▶ **REQUIREMENT**
Begin with the line that holds "- Alias：当前Unit可用于启动的别名是sshd.service。". Write out every line from there to the end of the listing below, word for word.

▶ **DATASET EXCERPTS**
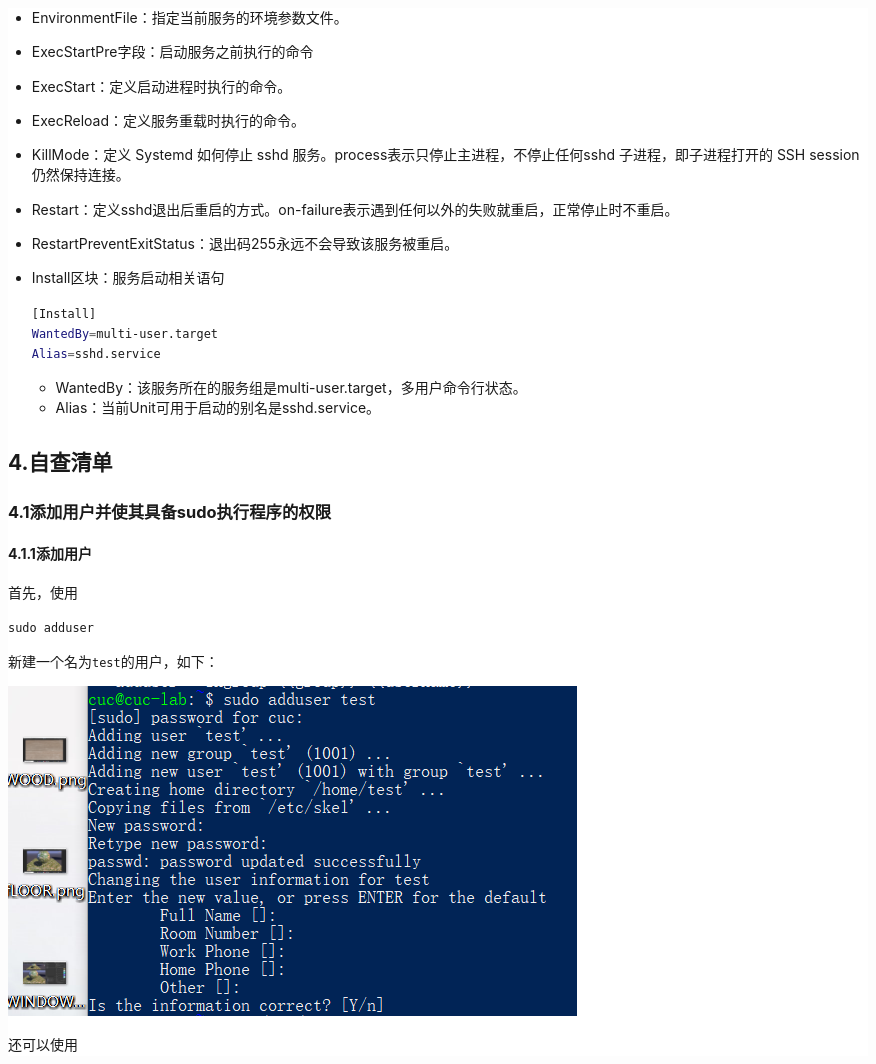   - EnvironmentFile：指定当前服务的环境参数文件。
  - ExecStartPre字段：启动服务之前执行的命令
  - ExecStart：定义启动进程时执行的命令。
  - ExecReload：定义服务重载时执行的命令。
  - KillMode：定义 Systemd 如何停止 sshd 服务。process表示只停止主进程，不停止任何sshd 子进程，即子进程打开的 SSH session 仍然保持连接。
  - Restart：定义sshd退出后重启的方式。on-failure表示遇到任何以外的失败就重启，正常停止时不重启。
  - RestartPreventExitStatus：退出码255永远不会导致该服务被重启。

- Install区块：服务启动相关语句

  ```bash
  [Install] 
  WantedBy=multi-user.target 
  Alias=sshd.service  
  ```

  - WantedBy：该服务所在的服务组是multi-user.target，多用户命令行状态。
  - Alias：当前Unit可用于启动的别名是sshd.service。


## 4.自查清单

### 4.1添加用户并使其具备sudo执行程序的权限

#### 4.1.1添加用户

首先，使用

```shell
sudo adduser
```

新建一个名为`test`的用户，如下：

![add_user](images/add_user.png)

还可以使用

▶ **SOLUTION TO THIS PROBLEM**
  - Alias：当前Unit可用于启动的别名是sshd.service。


## 4.自查清单

### 4.1添加用户并使其具备sudo执行程序的权限

#### 4.1.1添加用户

首先，使用

```shell
sudo adduser
```

新建一个名为`test`的用户，如下：

![add_user](images/add_user.png)

还可以使用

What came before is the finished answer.